Well, I'm sticking with giving Woodturningz my business. As everyone knows s%7t happens, but a company that makes things right quickly without quibbling is well worth betting customer service will stay good.


----------



## bradbn4 (Dec 28, 2007)

I have ordered a buch from Woodturningz - and they were one of my first orders when the bug hit me.  The normal "cheap" kits - well I can do without.  If I want to go low end - I order the Chrome or Nickel - that way the pen hardware will last.

Bradbn4 - Colorado is a cool place to be, around 5 outside right now


----------



## jrc (Dec 29, 2007)

I think there should be a topic on this sort of thing. If someone gets some bad kits, everyone should be aware of it.
I posted something about these kits I got from WZ the first of December.


----------



## loglugger (Dec 29, 2007)

These kits have been around for over a year. I have 16 that I had to eat because I waited about 11 months to put them together. Check your kits when you get them or you way be out of luck. The kits are from WZ.
Bob


----------



## DocStram (Dec 30, 2007)

> _Originally posted by loglugger_
> 
> These kits have been around for over a year. I have 16 that I had to eat because I waited about 11 months to put them together. Check your kits when you get them or you way be out of luck. The kits are from WZ.
> Bob



Bob ... did you talk with WZ about returning them?


----------



## loglugger (Dec 30, 2007)

Al, Yes I did, long story, I called and they said I had bought them 11 months ago and that was to long. The tubes were to big the tips and transmissions slide in very easy I sent the tubes back anyway and they did send me new tubes but that didn't do the job, it helped and with a little CA I got the tips to stay in but the tubes still slipped and would not turn the transmission. That is why I said to check the kits when you get then but it is kind of hard to see if the tips are going to fit until you put them together. I have always gotten the Fancy pen kits from them and up to that time they had been good. I get 20 at a time and always keep 20 ahead is why it had been 11 months.
Bob


----------



## tnick (Jan 5, 2008)

Hello Gang - This is Tracey from Wood-N-Whimsies.  Tim and I are reading all the posts and as pen turners and suppliers we value opinions from everyone. We have been using the same supplier for all but the first six months of our existence.  We do take a sample of every shipment that comes to us and work with our vendor if there are quality issues.   We do rely heavily on customer feedback to make improvements and take it seriously as we also turn these kits.   We work hard to balance quality/price.    Greed is not part of our motto.  We started supplying because we wanted to be able to help people get the supplies they wanted for their turning projects at a fair price.   You can't rip people off and get them to come back for more.  We do stand behind everything we sell regardless if it's from PSI (via their overseas supplier) or ours.   We know we can't please everyone 100% of the time but do aim to please the majority.  If you have suggestions at any time feel free to let us know.  [:I]


----------



## ed4copies (Jan 5, 2008)

To all:

Since Tracey has posted, I feel obliged to say she and Tim have treated ME very well.  Their products are not always perfect - I seldom complain, but when I make a "casual comment" the next order includes FREE parts to make up for any problems.

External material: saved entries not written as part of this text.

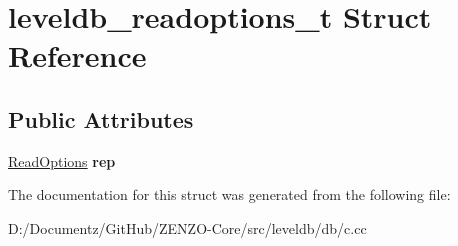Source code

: \hypertarget{structleveldb__readoptions__t}{}\section{leveldb\+\_\+readoptions\+\_\+t Struct Reference}
\label{structleveldb__readoptions__t}
\subsection*{Public Attributes}
\begin{DoxyCompactItemize}
\item 
\mbox{\label{structleveldb__readoptions__t_ad4bc0f881cf2c7a859642cd878dd568c}} 
\mbox{\hyperlink{structleveldb_1_1_read_options}{Read\+Options}} {\bfseries rep}
\end{DoxyCompactItemize}


The documentation for this struct was generated from the following file\+:\begin{DoxyCompactItemize}
\item 
D\+:/\+Documentz/\+Git\+Hub/\+Z\+E\+N\+Z\+O-\/\+Core/src/leveldb/db/c.\+cc\end{DoxyCompactItemize}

THEY are doing THEIR best and I appreciate it.  As I have said, I EXPECT to have some problems - if we want lower cost suppliers, there WILL be a learning curve.  All Tracey and Tim can do, is their best - and they do.

YOU can purchase from higher price, more established companies and pay more.  I will continue to buy what I can from "Ma & Pa" and hope that they remember me when they get "bigger, stronger".

BEST OF EVERYTHING to you, Tracey and Tim.  From time to time I will replace a transmission - BIG DEAL!!!  At pennies a piece, I'll get over it!


----------



## arioux (Jan 5, 2008)

Well, i have to dig myself in again.
I have read a lot of good thing about Wood'n wimshies after sale service and that is great.  The only thing that stop me from buing from them is that i want the best for my custommer and don't have to worry too much about pens coming back to me.  I make part of my living from selling those pens.  Continuing to sell that poor quality stuff and knowing it, don't put them i my category of suppliers even if they were the best person in the world.  And ED, please this is not an attack on them, this apply to all those reseller that don't really care about the quality of what they sell, hiding behind a good after sale service.  Woodturningz did the same mistake and is actually getting rid of all this stuff.  That for me is what caring for your custommers is all about.  That' my position and i stick to it.  Last post for me on this subject.

Alfred


----------



## ed4copies (Jan 5, 2008)

Alfred,

We are not that far apart on our philosophy.  I will be very disappointed if I have a bunch of pens coming back for repair. BUT, I believe that will not be a problem.

Because, I think BAD components tend to fail pretty quickly.  IF I get a pen back within a couple weeks, the purchaser will be THRILLED if I repair it instantly and cheerfully.  I will probably sell MORE pens to them right then!

If I am wrong, it COULD hurt me.  

I am NOT trying to tell YOU how to do business - but for ME, the risk is worth it - I am a small business, competing (in my REAL life) with Xerox, HP and a bunch of other "BIG budget guys".  I will try to help the SMALL businesses wherever possible - color me an incurable romantic - I'd like to HELP them succeed.

Remember, the worst that can happen is I lose a "slimline" customer (and about a $10 per pen profit).  I can absorb that loss, if necessary.


----------



## Brewmeister35 (Jan 5, 2008)

Some of us do different types of business and that's because of different customer base.  I sell high end AND lower end pens and will use whatever it is that people are looking for.  I can't talk someone who only wants to spend $20 on a pen into $45 because it's a higher quality and I won't try to.  I explain the different types of platings and let them choose for themselves.  I can also vouch for Tim and Tracy as I had a silly problem once and they didn't have to do anything, but they replaced what was sent at no charge and very quickly.  I won't hesitate to go back to them for that type of kit just because of that kind of service.


----------